In the last hour of my drive from Denver to Kansas City I watched a waning gibbous moon rise in the east, yellow and huge just over my destination. A few days later, on the drive back to Denver: the reverse: the moon descended slowly through my windshield, unassuming in the still-lit blue sky.
I know the moon. I’ve known it my whole life. It rises in the east and sets in the west. When it is a D like in Dios it is growing. When it is a C like in Cristo it is dying. It is tidally locked, which is to say–there is a dark side of the moon–a side we never see. It rotates around us as we spin on our axis. The moon orbits such that every day it is slightly ahead of where it was the day before. There is a pattern. It is predictable. (But tell me the truth, how often have you looked up and smiled, just a little bit surprised to find the moon there in the sunlit sky?)
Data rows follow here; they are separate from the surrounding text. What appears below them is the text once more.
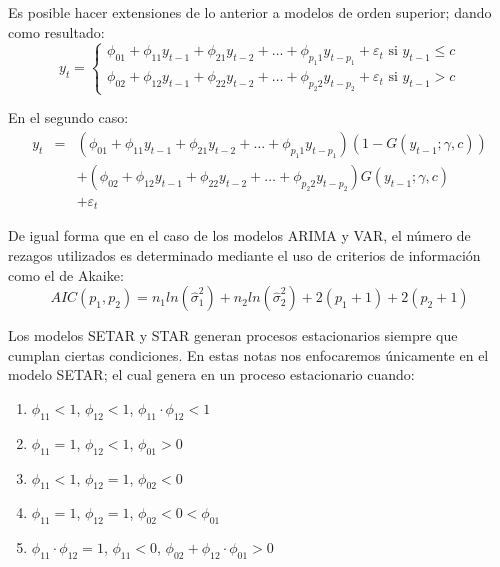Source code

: \documentclass[
]{book}
\begin{document}
Es posible hacer extensiones de lo anterior a modelos de orden superior; dando como resultado:
\begin{equation}
    y_t = 
    \begin{cases}
        \phi_{01} + \phi_{11} y_{t-1} + \phi_{21} y_{t-2} + \ldots + \phi_{p_1 1} y_{t-p_1} + \varepsilon_t \text{ si } y_{t-1} \leq c \\
        \phi_{02} + \phi_{12} y_{t-1} + \phi_{22} y_{t-2} + \ldots + \phi_{p_2 2} y_{t-p_2} + \varepsilon_t \text{ si } y_{t-1} > c 
    \end{cases}
\end{equation}

En el segundo caso:
\begin{eqnarray*}
    y_t & = & (\phi_{01} + \phi_{11} y_{t-1} + \phi_{21} y_{t-2} + \ldots + \phi_{p_1 1} y_{t-p_1}) (1 - G(y_{t-1}; \gamma, c)) \\
    &  & + (\phi_{02} + \phi_{12} y_{t-1} + \phi_{22} y_{t-2} + \ldots + \phi_{p_2 2} y_{t-p_2}) G(y_{t-1}; \gamma, c) \\
    &  & + \varepsilon_t
\end{eqnarray*}

De igual forma que en el caso de los modelos ARIMA y VAR, el número de rezagos utilizados es determinado mediante el uso de criterios de información como el de Akaike:
\begin{equation}
    AIC(p_1, p_2) = n_1 ln(\hat{\sigma}^2_1) + n_2 ln(\hat{\sigma}^2_2) + 2(p_1 + 1) + 2(p_2 + 1)
\end{equation}

Los modelos SETAR y STAR generan procesos estacionarios siempre que cumplan ciertas condiciones. En estas notas nos enfocaremos únicamente en el modelo SETAR; el cual genera en un proceso estacionario cuando:

\begin{enumerate}
    \item $\phi_{11} < 1$, $\phi_{12} < 1$, $\phi_{11} \cdot \phi_{12} < 1$
    
    \item $\phi_{11} = 1$, $\phi_{12} < 1$, $\phi_{01} > 0$
    
    \item $\phi_{11} < 1$, $\phi_{12} = 1$, $\phi_{02} < 0$
    
    \item $\phi_{11} = 1$, $\phi_{12} = 1$, $\phi_{02} < 0 < \phi_{01}$
    
    \item $\phi_{11} \cdot \phi_{12} = 1$, $\phi_{11} < 0$, $\phi_{02} + \phi_{12} \cdot \phi_{01} > 0$
\end{enumerate}
\end{document}
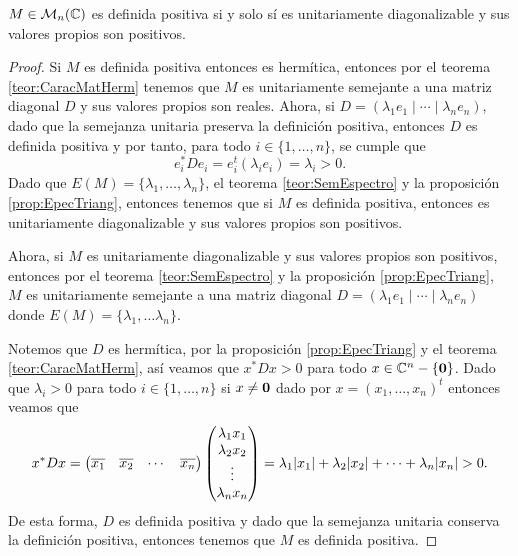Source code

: \begin{teor}
  $M \in \mathcal{M}_n(\mathbb{C})$ es definida positiva si y solo sí es unitariamente diagonalizable y sus valores propios son positivos.
\end{teor}
\begin{proof}
  Si $M$ es definida positiva entonces es hermítica, entonces por el teorema \ref{teor:CaracMatHerm} tenemos que $M$ es unitariamente semejante a una matriz diagonal $D$ y sus valores propios son reales. Ahora, si $D = (\lambda_1 e_1 \mid \cdots \mid  \lambda_n e_n)$, dado que la semejanza unitaria preserva la definición positiva, entonces $D$ es definida positiva y por tanto, para todo $i\in\{1,\ldots,n\}$, se cumple que
    \[
      e_i^* D e_i = e_i^t (\lambda_i e_i) = \lambda_i > 0.
    \]
  Dado que $E(M) = \{\lambda_1,\ldots,\lambda_n\}$, el teorema \ref{teor:SemEspectro} y la proposición \ref{prop:EpecTriang}, entonces tenemos que si $M$ es definida positiva, entonces es unitariamente diagonalizable y sus valores propios son positivos.

  Ahora, si $M$ es unitariamente diagonalizable y sus valores propios son positivos, entonces por el teorema \ref{teor:SemEspectro} y la proposición \ref{prop:EpecTriang}, $M$ es unitariamente semejante a una matriz diagonal $D = (\lambda_1 e_1 \mid \cdots \mid  \lambda_n e_n)$ donde $E(M) = \{\lambda_1, \ldots \lambda_n\}$.

  Notemos que $D$ es hermítica, por la proposición \ref{prop:EpecTriang} y el teorema \ref{teor:CaracMatHerm}, así veamos que $x^* D x > 0$ para todo $x \in \mathbb{C}^n - \{\mathbf{0}\}$. Dado que $\lambda_i > 0$ para todo $i \in \{1,\ldots,n\}$ si $x \neq \mathbf{0}$ dado por $x = (x_1, \ldots, x_n)^t$ entonces veamos que
  \[
    x^* D x 
      = \begin{pmatrix} \overline{x_1} & \overline{x_2} & \cdots & \overline{x_n} \end{pmatrix} 
        \begin{pmatrix} \lambda_1 x_1 \\ \lambda_2 x_2 \\ \vdots \\ \lambda_n x_n \end{pmatrix}
      = \lambda_1 \mathopen|x_1\mathclose| + \lambda_2 \mathopen|x_2\mathclose| + \cdots + \lambda_n \mathopen|x_n\mathclose| > 0.
  \]
  De esta forma, $D$ es definida positiva y dado que la semejanza unitaria conserva la definición positiva, entonces tenemos que $M$ es definida positiva.
\end{proof}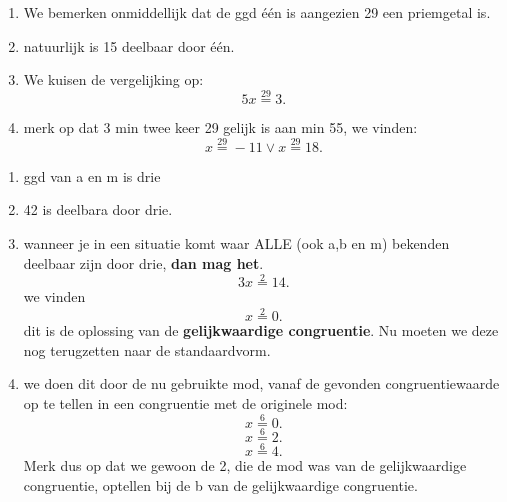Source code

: \documentclass{report}
\begin{document}
\begin{enumerate}
	\item We bemerken onmiddellijk dat de ggd één is aangezien 29 een priemgetal is.

	\item natuurlijk is 15 deelbaar door één.
	\item We kuisen de vergelijking op:
\[
5x \overset{29}{=} 3
.\] 
\item merk op dat 3 min twee keer 29 gelijk is aan min 55, we vinden:
	\[
	x \overset{29}{=} -11 \vee x \overset{29}{=} 18
	.\] 
\end{enumerate}

\begin{enumerate}
	\item ggd van a en m is drie
	\item 42 is deelbara door drie.
	\item  wanneer je in een situatie komt waar ALLE (ook a,b en m) bekenden deelbaar zijn door drie, \textbf{dan mag het}.
		\[
		3x \overset{2}{=} 14
		.\] 
		we vinden
		\[
		x \overset{2}{=} 0
		.\] 
		dit is de oplossing van de \textbf{gelijkwaardige congruentie}. Nu moeten we deze nog terugzetten naar de standaardvorm.
	\item we doen dit door de nu gebruikte mod, vanaf de gevonden congruentiewaarde op te tellen in een congruentie met de originele mod:
		\[
		x \overset{6}{=} 0
		.\] 
		\[
		x \overset{6}{=} 2
		.\] 
		\[
		x \overset{6}{=} 4
		.\] 
		Merk dus op dat we gewoon de 2, die de mod was van de gelijkwaardige congruentie, optellen bij de b van de gelijkwaardige congruentie.
\end{enumerate}


\end{document}
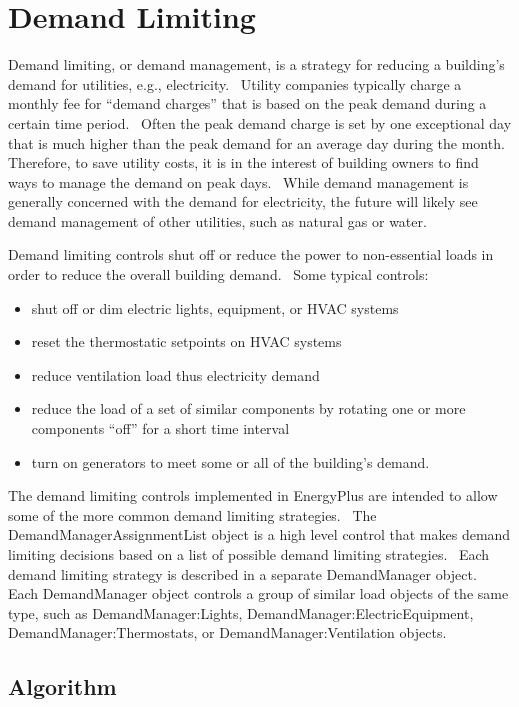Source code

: \chapter{Demand Limiting}\label{demand-limiting}

Demand limiting, or demand management, is a strategy for reducing a building's demand for utilities, e.g., electricity.~ Utility companies typically charge a monthly fee for ``demand charges'' that is based on the peak demand during a certain time period.~ Often the peak demand charge is set by one exceptional day that is much higher than the peak demand for an average day during the month.~ Therefore, to save utility costs, it is in the interest of building owners to find ways to manage the demand on peak days.~ While demand management is generally concerned with the demand for electricity, the future will likely see demand management of other utilities, such as natural gas or water.

Demand limiting controls shut off or reduce the power to non-essential loads in order to reduce the overall building demand.~ Some typical controls:

\begin{itemize}
\item
  shut off or dim electric lights, equipment, or HVAC systems
\item
  reset the thermostatic setpoints on HVAC systems
\item
  reduce ventilation load thus electricity demand
\item
  reduce the load of a set of similar components by rotating one or more components ``off'' for a short time interval
\item
  turn on generators to meet some or all of the building's demand.
\end{itemize}

The demand limiting controls implemented in EnergyPlus are intended to allow some of the more common demand limiting strategies.~ The DemandManagerAssignmentList object is a high level control that makes demand limiting decisions based on a list of possible demand limiting strategies.~ Each demand limiting strategy is described in a separate DemandManager object.~ Each DemandManager object controls a group of similar load objects of the same type, such as DemandManager:Lights, DemandManager:ElectricEquipment, DemandManager:Thermostats, or DemandManager:Ventilation objects.

\section{Algorithm}\label{algorithm}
On the drive back to Denver I stopped at a gas station. Filled up the tank. Got back in the car. Changed the music. Merged onto the highway. Minutes or hours later (who knows) I thought oh! I should check on the moon. But when I looked up it was gone. Gone? Maybe it’s behind those clouds over there? Or it set already–is that possible? Has the road briefly reoriented north while I wasn’t paying attention? Have I underestimated time? The speed at which we spin? I thought I knew I thought I knew a lot of things. But maybe I don’t. Because how the hell do you lose the moon?